For the first time since Election Night one year ago today, Democrats could smile. On a day that set the opening tone for the midterm elections of 2018, voters rejected President Trump, handed Democrats a big win in a swing state in a racially charged moment, and provided hope — however fleeting or fanciful — that they can win back power in Washington.

Sound smart: It's tempting to read too much into off-year elections.

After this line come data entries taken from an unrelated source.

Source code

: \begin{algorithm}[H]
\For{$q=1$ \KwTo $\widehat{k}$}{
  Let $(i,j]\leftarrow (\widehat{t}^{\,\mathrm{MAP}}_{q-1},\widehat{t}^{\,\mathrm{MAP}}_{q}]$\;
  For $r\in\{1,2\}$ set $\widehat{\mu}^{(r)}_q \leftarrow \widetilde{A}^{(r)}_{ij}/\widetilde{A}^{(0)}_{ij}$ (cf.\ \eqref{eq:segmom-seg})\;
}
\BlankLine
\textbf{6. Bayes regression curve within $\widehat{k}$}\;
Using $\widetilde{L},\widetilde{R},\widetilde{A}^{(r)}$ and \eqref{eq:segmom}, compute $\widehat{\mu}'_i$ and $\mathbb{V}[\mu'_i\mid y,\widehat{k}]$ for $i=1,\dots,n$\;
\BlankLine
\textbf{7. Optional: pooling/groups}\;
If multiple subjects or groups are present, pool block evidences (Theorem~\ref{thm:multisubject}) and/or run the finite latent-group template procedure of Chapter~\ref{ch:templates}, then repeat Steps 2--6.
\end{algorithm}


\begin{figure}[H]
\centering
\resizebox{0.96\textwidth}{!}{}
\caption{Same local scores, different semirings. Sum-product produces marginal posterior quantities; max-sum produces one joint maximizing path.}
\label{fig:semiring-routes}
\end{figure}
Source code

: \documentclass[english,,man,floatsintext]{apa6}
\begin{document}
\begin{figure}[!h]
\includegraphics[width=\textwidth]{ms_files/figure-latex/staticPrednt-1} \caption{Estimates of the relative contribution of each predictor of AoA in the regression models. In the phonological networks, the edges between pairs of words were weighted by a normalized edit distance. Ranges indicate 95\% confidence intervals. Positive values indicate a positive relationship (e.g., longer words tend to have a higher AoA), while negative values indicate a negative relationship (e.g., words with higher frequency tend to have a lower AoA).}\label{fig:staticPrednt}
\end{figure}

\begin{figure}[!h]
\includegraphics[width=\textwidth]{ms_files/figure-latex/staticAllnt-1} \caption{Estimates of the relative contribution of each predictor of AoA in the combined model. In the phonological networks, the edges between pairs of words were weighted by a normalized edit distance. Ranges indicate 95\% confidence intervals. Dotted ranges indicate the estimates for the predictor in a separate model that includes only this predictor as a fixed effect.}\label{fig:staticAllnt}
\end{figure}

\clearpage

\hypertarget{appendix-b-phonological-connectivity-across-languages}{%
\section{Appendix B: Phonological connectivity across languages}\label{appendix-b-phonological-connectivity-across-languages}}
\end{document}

And, given both Virginia and New Jersey are states Hillary Clinton won, they by all measures should have gone to Democrats. But don't underestimate how much unity, momentum, money will now flow to Democrats — and how much finger-pointing and funk they avoided.

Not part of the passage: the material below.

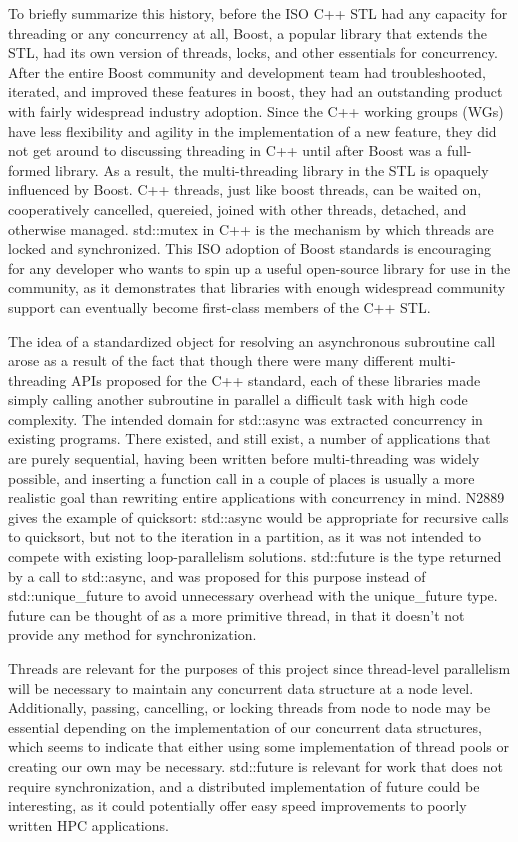 To briefly summarize this history, before the ISO C++ STL had any capacity for threading or any concurrency at all, Boost, a popular library that extends the STL, had its own version of threads, locks, and other essentials for concurrency. After the entire Boost community and development team had troubleshooted, iterated, and improved these features in boost, they had an outstanding product with fairly widespread industry adoption. Since the C++ working groups (WGs) have less flexibility and agility in the implementation of a new feature, they did not get around to discussing threading in C++ until after Boost was a full-formed library. As a result, the multi-threading library in the STL is opaquely influenced by Boost. C++ threads, just like boost threads, can be waited on, cooperatively cancelled, quereied, joined with other threads, detached, and otherwise managed. std::mutex in C++ is the mechanism by which threads are locked and synchronized. This ISO adoption of Boost standards is encouraging for any developer who wants to spin up a useful open-source library for use in the community, as it demonstrates that libraries with enough widespread community support can eventually become first-class members of the C++ STL. 

The idea of a standardized object for resolving an asynchronous subroutine call arose as a result of the fact that though there were many different multi-threading APIs proposed for the C++ standard, each of these libraries made simply calling another subroutine in parallel a difficult task with high code complexity. The intended domain for std::async was extracted concurrency in existing programs. There existed, and still exist, a number of applications that are purely sequential, having been written before multi-threading was widely possible, and inserting a function call in a couple of places is usually a more realistic goal than rewriting entire applications with concurrency in mind. N2889 gives the example of quicksort: std::async would be appropriate for recursive calls to quicksort, but not to the iteration in a partition, as it was not intended to compete with existing loop-parallelism solutions. std::future is the type returned by a call to std::async, and was proposed for this purpose instead of std::unique\_future to avoid unnecessary overhead with the unique\_future type. future can be thought of as a more primitive thread, in that it doesn't not provide any method for synchronization. 

Threads are relevant for the purposes of this project since thread-level parallelism will be necessary to maintain any concurrent data structure at a node level. Additionally, passing, cancelling, or locking threads from node to node may be essential depending on the implementation of our concurrent data structures, which seems to indicate that either using some implementation of thread pools or creating our own may be necessary. std::future is relevant for work that does not require synchronization, and a distributed implementation of future could be interesting, as it could potentially offer easy speed improvements to poorly written HPC applications.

In the Virginia governor's race, Democrat Ralph Northam beat Ed Gillespie by 9 points — a far bigger margin than either party had foreseen, and far wider than Hillary Clinton's win over Trump.

Some empirical data behind the hope:

  • The stunning margin was booked largely in Northern Virginia, in what MSNBC's Steve Kornacki called "the revenge of the suburbs" after a year of Trump.
  • U.Va.'s Larry Sabato told me there's one explanation: "Donald Trump. He really is deeply unpopular in urban-suburban Virginia. Voter after voter wanted to send him a message, and said so. Of course, he won't listen, but the message was sent."
  • Gillespie lost women by 22 percentage points.
  • He won men by 2 percentage points.
  • Gillespie won whites by 15 percentage points, and still got crushed.
  • Northam won by a 24 point margin among those who decided in last week. It looks like those racially tinged ads/moves backfired.

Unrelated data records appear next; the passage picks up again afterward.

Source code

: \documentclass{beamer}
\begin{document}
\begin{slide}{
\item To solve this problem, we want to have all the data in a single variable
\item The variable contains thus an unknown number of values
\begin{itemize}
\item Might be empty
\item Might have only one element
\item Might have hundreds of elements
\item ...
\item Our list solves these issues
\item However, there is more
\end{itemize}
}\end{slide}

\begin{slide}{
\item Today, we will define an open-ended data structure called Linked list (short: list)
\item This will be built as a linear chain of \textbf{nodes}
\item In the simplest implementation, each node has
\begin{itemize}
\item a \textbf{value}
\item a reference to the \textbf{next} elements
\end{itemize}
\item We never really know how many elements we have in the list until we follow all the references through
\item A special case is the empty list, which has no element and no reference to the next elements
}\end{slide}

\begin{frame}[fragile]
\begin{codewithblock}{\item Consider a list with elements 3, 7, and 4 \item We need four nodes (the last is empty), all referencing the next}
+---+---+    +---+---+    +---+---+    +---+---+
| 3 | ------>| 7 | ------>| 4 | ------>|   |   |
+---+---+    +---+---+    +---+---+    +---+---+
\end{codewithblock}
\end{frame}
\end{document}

And it wasn't just Northam:

  • In what the Richmond Times-Dispatch called a "tsunami election," Democrats erase a 32-seat GOP advantage in the House of Delegates, with recounts likely to determine control.
  • Plus national history: "Virginia's most socially conservative state lawmaker was ousted from office ... by Danica Roem, a Democrat who will be one of the nation's first openly transgender elected officials and who embodies much of what Del. Robert G. Marshall fought against in Richmond." (WashPost)
  • A white mayor won by the largest margin in decades in predominantly black Detroit.
  • The first African American Democratic woman was elected mayor of Charlotte.
  • A Democrat will replace Chris Christie in New Jersey.
  • A Democrat knocked off a GOP incumbent in New Hampshire's largest city to become Manchester's first female mayor.
  • "Voters in Maine ... easily approved a referendum to expand Medicaid for low-income adults, doing an end-run around Republican Gov. Paul LePage, who vetoed the move — a key element of Obamacare." (NPR)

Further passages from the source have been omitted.